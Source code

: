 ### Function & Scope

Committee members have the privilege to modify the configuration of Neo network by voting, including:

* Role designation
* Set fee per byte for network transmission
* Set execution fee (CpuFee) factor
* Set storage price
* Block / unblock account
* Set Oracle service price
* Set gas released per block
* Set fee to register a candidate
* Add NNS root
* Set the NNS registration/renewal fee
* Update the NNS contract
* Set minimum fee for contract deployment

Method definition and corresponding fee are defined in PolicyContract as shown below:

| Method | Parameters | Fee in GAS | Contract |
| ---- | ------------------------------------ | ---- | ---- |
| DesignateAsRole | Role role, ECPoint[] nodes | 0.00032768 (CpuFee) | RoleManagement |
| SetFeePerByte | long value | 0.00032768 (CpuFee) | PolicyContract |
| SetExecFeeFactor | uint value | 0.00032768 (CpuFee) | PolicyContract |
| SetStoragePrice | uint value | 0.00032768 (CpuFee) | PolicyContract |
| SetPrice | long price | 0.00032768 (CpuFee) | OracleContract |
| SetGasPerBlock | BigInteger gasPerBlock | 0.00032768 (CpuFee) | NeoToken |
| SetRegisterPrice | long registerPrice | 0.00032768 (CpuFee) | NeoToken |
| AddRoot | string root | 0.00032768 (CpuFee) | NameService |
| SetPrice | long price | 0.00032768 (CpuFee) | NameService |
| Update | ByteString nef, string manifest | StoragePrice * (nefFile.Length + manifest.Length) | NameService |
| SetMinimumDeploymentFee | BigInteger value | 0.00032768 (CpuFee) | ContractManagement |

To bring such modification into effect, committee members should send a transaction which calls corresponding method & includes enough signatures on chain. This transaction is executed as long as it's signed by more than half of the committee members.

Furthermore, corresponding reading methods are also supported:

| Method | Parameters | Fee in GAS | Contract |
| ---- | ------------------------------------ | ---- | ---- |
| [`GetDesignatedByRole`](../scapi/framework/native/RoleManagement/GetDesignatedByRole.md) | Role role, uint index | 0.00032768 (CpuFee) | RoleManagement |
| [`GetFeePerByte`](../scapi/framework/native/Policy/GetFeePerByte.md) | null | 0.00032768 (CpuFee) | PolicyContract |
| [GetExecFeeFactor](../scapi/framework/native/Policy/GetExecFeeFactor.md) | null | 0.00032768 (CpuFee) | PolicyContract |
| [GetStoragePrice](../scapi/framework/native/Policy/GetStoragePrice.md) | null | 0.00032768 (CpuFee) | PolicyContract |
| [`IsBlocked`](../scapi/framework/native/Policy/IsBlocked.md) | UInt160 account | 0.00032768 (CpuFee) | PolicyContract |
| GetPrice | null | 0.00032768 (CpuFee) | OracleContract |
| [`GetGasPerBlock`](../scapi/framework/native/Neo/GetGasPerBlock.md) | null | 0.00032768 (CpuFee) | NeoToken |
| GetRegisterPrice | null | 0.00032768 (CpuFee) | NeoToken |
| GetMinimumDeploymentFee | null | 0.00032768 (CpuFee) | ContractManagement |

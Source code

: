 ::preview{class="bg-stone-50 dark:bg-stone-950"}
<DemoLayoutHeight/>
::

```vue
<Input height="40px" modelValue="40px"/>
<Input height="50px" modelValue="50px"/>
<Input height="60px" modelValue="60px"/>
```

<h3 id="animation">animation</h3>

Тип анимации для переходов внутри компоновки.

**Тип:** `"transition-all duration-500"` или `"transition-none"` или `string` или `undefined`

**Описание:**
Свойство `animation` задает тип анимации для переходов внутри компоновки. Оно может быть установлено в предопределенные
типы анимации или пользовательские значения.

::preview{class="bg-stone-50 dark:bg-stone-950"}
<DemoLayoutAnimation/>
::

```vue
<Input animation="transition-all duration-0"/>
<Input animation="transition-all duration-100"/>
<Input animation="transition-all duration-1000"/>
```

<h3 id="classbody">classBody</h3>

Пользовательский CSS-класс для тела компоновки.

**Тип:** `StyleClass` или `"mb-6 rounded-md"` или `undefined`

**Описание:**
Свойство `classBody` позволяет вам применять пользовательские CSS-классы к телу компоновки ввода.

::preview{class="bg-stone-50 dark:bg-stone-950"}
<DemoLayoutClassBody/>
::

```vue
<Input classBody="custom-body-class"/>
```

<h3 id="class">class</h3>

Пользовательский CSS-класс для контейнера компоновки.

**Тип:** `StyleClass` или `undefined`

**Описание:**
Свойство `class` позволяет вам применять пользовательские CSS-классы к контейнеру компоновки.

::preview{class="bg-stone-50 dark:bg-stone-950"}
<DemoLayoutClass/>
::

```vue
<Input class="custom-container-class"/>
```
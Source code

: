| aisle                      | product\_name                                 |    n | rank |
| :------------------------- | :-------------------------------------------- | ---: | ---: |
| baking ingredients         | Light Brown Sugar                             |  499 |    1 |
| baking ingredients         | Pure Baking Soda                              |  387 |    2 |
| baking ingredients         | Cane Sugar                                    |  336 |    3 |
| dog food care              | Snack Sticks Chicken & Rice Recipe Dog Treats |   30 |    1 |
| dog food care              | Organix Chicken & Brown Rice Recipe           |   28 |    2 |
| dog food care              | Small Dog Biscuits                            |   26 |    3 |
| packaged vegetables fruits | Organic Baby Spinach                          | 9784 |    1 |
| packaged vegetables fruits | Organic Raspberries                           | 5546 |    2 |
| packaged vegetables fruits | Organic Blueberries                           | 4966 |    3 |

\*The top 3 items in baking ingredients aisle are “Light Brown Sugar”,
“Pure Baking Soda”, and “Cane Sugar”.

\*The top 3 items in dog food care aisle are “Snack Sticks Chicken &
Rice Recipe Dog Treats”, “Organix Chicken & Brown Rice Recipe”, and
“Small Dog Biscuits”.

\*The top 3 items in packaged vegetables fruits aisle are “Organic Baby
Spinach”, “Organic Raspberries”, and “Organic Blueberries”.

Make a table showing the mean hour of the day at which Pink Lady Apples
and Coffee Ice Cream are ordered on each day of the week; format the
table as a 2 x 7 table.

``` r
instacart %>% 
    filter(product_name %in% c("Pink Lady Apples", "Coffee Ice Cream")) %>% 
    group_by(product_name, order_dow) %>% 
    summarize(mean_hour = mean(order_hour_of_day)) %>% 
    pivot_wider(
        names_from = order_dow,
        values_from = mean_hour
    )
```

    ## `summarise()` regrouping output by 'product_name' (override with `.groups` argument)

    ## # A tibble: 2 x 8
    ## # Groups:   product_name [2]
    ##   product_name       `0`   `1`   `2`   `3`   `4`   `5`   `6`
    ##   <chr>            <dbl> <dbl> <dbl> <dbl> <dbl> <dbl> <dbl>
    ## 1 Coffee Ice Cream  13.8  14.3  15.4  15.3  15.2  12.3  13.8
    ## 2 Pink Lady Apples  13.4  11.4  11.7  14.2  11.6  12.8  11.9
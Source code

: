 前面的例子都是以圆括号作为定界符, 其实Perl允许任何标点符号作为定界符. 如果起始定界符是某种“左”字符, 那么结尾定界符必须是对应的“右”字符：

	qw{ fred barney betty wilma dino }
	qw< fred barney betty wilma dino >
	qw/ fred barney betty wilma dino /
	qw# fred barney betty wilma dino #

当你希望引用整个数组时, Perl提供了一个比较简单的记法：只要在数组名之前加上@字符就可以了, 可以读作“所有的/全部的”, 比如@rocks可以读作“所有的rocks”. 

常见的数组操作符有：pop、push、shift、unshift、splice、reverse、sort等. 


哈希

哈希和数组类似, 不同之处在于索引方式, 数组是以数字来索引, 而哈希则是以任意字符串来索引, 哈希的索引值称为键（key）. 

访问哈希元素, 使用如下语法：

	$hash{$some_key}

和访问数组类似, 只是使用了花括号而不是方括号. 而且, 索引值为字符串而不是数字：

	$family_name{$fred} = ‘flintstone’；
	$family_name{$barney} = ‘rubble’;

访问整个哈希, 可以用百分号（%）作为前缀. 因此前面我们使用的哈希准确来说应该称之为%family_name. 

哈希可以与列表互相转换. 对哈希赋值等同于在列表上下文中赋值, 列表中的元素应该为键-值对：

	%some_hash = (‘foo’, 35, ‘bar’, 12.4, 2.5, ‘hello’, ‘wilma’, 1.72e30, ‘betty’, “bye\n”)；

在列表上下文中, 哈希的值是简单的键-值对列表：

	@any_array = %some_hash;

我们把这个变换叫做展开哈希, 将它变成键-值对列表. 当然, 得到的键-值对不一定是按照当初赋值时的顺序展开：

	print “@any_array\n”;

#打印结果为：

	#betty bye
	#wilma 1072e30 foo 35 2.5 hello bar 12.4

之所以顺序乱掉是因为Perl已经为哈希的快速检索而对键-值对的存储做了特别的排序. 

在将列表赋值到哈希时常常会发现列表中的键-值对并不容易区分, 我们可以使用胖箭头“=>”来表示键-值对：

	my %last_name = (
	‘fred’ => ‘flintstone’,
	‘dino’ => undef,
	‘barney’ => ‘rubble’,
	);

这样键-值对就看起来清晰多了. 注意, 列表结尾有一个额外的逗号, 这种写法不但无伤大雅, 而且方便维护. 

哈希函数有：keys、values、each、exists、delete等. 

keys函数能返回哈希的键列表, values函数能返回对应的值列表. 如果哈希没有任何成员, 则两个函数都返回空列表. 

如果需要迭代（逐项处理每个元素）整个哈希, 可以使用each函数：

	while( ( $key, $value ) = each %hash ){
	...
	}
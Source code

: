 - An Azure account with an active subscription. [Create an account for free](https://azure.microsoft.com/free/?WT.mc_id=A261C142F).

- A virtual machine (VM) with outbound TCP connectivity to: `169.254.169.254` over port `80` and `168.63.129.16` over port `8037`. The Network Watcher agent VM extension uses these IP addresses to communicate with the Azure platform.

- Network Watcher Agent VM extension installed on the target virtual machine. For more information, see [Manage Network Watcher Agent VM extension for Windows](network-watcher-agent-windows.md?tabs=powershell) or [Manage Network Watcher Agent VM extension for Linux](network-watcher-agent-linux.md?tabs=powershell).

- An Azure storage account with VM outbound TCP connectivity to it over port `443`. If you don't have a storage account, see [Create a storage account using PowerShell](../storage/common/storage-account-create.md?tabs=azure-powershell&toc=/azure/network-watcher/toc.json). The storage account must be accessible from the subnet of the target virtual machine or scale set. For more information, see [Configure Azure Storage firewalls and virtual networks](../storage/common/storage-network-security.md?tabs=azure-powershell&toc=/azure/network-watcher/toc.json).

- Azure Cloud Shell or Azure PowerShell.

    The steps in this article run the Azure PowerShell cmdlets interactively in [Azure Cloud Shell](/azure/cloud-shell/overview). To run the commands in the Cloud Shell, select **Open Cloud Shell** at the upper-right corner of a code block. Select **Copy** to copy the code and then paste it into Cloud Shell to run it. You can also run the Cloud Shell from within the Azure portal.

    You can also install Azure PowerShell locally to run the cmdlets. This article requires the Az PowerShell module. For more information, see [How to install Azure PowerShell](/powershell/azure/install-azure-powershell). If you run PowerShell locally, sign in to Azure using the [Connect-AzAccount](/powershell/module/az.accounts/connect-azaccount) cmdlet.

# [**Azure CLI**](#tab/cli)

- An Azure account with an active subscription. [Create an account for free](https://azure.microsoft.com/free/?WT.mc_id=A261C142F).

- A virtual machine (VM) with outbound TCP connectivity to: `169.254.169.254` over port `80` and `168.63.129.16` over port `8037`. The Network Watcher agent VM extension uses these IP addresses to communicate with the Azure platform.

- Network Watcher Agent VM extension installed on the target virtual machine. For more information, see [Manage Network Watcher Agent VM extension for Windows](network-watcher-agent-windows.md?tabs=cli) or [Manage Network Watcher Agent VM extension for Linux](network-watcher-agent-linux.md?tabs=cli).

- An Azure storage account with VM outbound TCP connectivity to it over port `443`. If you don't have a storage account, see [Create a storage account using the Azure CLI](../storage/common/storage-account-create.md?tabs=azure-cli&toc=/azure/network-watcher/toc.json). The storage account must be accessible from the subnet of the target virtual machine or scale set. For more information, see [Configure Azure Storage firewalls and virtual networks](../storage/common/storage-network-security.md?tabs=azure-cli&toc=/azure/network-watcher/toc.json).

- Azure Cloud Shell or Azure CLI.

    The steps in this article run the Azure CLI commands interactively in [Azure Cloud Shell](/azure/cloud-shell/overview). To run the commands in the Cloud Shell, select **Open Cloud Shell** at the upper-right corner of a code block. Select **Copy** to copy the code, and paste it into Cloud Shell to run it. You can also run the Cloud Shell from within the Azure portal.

* EXERCISE DETAILS: Return every line from the entries above that includes the word "Apples".

* TASK OUTPUT:
Make a table showing the mean hour of the day at which Pink Lady Apples
    filter(product_name %in% c("Pink Lady Apples", "Coffee Ice Cream")) %>% 
    ## 2 Pink Lady Apples  13.4  11.4  11.7  14.2  11.6  12.8  11.9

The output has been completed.